That all the evidence offered by the state was incompetent is not open to question under the decisions of this court. It has been repeatedly held that no search of the person or seizure of any article found thereon can be made on mere suspicion that the person is violating the prohibitory liquor laws, having intoxicating liquor in his possession, or without a search warrant, unless and until the alleged offender is in custody under a warrant of arrest, or shall be lawfully arrested without a warrant as authorized by law. Keith v. State, 30 Okla. Cr. 168, 235 P. 631.
The fact that defendant was conveying liquor, not being discoverable without a search, the offense of conveying was not committed in the presence of the officers, and they had no authority to arrest him therefor without a warrant, and the search of his person and of his car was unlawful, because made without a search warrant and not as an incident to a lawful arrest.
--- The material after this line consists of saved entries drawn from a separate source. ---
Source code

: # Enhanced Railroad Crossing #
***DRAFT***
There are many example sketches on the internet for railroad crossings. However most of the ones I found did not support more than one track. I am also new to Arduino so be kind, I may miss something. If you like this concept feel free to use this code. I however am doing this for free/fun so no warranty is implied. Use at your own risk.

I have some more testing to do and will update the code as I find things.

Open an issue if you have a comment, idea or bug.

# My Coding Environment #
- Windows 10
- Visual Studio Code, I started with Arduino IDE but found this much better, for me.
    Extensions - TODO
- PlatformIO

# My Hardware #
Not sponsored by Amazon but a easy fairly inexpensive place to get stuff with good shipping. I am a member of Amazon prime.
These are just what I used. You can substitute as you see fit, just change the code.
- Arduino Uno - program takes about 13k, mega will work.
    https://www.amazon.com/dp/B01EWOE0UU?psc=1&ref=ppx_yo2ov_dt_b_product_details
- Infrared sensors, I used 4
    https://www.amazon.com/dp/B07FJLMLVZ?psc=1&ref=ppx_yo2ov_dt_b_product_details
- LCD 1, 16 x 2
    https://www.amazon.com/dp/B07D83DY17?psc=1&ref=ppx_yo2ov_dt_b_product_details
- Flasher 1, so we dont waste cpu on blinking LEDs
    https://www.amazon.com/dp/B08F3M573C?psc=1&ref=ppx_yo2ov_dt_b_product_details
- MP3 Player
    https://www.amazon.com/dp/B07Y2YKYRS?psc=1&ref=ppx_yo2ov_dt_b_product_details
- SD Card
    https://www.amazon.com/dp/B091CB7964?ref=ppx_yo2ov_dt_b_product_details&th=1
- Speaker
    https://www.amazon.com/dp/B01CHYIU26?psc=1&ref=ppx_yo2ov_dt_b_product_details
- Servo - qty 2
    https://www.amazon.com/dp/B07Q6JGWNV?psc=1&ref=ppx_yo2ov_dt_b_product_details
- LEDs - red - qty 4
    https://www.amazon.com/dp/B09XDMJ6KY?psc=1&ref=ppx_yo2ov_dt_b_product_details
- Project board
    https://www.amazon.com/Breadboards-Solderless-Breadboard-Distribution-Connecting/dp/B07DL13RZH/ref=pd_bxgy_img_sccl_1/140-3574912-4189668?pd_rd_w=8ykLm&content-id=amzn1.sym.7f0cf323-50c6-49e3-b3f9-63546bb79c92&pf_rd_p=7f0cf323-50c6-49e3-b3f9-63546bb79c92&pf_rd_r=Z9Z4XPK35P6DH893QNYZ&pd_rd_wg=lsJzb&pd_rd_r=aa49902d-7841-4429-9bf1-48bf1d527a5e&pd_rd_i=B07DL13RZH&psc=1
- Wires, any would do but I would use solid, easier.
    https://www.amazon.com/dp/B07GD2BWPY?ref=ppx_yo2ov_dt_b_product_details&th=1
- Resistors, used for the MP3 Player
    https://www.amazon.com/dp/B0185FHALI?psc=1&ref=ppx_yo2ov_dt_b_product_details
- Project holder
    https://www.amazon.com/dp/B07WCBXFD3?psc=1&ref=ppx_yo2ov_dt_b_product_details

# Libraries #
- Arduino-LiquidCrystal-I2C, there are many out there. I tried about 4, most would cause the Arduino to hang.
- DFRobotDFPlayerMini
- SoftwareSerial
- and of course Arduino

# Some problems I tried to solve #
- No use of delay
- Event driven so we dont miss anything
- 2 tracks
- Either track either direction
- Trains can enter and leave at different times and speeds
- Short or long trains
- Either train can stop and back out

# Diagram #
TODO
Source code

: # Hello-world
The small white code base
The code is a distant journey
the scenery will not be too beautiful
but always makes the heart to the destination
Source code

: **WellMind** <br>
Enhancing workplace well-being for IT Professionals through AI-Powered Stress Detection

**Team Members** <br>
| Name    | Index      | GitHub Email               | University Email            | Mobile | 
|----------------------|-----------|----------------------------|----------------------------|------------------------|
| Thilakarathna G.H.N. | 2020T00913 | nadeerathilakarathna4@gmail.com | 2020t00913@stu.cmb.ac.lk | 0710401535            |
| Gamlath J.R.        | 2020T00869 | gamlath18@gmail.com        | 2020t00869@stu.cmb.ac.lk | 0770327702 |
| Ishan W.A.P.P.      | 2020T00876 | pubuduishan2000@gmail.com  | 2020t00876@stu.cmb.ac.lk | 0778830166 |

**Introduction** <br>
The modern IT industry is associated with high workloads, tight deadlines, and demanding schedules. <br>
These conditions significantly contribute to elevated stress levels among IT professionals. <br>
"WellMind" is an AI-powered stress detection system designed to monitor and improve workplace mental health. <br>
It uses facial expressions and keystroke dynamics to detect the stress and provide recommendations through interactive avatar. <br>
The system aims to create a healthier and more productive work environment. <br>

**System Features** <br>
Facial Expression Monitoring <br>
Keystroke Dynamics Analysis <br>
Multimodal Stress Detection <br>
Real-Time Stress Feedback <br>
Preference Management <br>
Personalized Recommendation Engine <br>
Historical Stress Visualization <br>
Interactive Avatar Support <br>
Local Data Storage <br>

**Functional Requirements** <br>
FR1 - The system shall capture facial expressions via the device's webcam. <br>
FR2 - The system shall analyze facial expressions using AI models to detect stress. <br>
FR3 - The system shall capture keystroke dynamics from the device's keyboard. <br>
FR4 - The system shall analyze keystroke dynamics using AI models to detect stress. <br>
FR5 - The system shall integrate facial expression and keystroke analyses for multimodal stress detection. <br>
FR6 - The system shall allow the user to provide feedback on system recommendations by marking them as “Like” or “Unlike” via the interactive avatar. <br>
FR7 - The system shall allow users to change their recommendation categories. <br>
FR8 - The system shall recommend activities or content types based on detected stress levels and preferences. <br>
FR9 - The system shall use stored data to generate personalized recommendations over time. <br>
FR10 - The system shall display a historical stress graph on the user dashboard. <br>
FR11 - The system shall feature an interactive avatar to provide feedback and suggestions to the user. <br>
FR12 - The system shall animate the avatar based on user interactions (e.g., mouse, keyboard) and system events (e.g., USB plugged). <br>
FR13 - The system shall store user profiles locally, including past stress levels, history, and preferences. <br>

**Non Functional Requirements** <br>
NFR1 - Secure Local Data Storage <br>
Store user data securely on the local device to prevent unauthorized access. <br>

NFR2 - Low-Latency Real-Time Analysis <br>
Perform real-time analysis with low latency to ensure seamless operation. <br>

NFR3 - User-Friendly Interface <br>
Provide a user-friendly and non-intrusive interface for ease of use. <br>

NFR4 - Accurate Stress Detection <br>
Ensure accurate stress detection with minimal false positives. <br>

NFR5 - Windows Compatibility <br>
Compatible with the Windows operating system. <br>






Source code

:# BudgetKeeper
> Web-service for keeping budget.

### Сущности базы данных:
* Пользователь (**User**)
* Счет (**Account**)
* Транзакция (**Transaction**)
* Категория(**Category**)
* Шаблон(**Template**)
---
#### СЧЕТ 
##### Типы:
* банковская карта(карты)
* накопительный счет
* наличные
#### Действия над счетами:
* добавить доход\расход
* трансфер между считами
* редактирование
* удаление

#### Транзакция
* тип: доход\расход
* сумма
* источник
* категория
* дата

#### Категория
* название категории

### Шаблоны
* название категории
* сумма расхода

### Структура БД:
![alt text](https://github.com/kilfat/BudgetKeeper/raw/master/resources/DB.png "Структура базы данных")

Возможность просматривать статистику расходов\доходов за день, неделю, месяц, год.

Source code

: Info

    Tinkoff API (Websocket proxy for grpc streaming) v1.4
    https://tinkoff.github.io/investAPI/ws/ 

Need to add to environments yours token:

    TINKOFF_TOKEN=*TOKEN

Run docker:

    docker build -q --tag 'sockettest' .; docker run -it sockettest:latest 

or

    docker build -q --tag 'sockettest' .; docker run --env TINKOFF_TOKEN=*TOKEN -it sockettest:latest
We hold, therefore, that the evidence challenged in this case was taken by the officers by unlawful search and seizure and contrary to Bill of Rights, § 30, and was improperly received in evidence against the defendant in violation of his rights under section 21, Bill of Rights.
The defendant's conviction, having no sufficient foundation to support it without the use of evidence which had been unlawfully obtained, must be reversed.
Judgment reversed and cause remanded, with direction to discharge the defendant.
BESSEY, P.J., and EDWARDS, J., concur.